我大概知道,党性一说来自马克思的阶级学说,后来列宁认为阶级过于复杂,简化成阶级先锋队的布尔什维克党,然后共产国际将星星之火燎原到了中国,这就有了党,有了党性。其次,为什么党性可以高于人性,这完全没有现实依据,仅仅来自马列的理论假设,而且属于很抽象很宏观的思考:因为人性被万恶的私有观念蒙蔽和侵蚀,而只有站在理论和历史高点的先知先觉们和拥有鲜明的先进阶级身份的共产主义领袖的选民们,才能带领和帮助全世界人民走出贫困、愚昧和堕落的泥沼。抛掉人性吧,我的可怜人儿!
我对人性当然也很迷茫,就像传统中国的伦理政治学,从来都盛产心黑手黑的伪君子;但是又没有足够的意志能抵制这种困惑——也许我从来都对“意志”“信仰”这样的高尚词汇不以为然,如若我们都是坚如磐石的精神钢铁战士,那我们只能成为尼采那样的疯子,虽然我也知道说尼采是疯子是对天才的污蔑。因为尼采是真诚的人性体现者,而我们这些假疯子伪道学真市侩们,没有疯,却要可耻得多。
然而我们的时代却在日新月异地高速前进,身边很多人,比我大的,比我小的,都一个个志得意满,正在或准备大干一场。物质财富的确是在不断丰富,这也好像是李泽厚先生对未来充满希望的基础,但我总以为经济发展不说明一切,相反发展和积累到了一定程度,就会蒙蔽我们的智慧,扭曲我们的情感。危机感告诉我,高楼大厦、动力列车、灯红酒绿、奥运世博,都不过是为了掩饰我们真正的贫困,更不用说我们能有能力去领导世界。所谓中国模式,其实就是一个靠不择手段投机获利的超级暴发户,靠时不时一掷千金从别人鄙夷的眼光中收获一点自欺欺人的自信。

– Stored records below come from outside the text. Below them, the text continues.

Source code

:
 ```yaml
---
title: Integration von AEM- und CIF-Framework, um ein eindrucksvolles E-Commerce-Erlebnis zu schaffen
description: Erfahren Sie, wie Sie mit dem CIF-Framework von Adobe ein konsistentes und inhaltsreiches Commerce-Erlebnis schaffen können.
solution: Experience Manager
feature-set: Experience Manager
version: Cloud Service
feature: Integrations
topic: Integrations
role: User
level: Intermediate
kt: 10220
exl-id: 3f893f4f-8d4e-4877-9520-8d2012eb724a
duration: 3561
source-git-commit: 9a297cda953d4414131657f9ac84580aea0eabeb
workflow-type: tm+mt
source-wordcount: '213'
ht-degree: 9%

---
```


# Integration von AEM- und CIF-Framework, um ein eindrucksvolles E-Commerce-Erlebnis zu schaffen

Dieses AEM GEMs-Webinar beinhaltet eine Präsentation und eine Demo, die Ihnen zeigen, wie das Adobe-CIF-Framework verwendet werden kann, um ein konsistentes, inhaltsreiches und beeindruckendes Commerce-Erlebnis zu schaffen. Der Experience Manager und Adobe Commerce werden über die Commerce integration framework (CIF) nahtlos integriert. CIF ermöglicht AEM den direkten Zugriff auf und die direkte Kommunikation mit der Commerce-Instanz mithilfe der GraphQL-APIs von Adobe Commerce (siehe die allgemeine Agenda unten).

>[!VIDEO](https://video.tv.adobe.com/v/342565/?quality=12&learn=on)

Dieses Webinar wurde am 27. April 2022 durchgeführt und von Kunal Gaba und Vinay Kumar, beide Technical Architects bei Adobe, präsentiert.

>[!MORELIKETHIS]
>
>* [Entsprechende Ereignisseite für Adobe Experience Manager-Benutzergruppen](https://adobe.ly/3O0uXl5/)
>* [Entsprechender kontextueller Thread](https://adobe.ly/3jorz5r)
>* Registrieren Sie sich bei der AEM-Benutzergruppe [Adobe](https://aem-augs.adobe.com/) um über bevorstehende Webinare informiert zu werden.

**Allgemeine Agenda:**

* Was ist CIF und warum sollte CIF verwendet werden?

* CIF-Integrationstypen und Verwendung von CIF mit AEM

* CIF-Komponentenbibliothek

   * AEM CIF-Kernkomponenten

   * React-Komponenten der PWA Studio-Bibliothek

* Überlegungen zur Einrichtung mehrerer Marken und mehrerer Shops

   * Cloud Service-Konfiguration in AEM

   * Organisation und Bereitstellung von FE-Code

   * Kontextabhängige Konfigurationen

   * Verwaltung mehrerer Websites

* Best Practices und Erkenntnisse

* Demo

以人为本,这句干枯无力的口号,只是这种政治和经济发展模式的遮羞布。正如习副主席对美国副总统说的,中国人民珍视自己选择的社会制度和发展模式。这种无耻已经不能让人怵目惊心了。这个国家,我无法选择。我说不出自己的落寞的感觉,好像又没有,经常难得糊涂,深得道家之逍遥法则,自怨自艾,又独自品尝自嘲的乐趣。我想,这些就是我的消沉。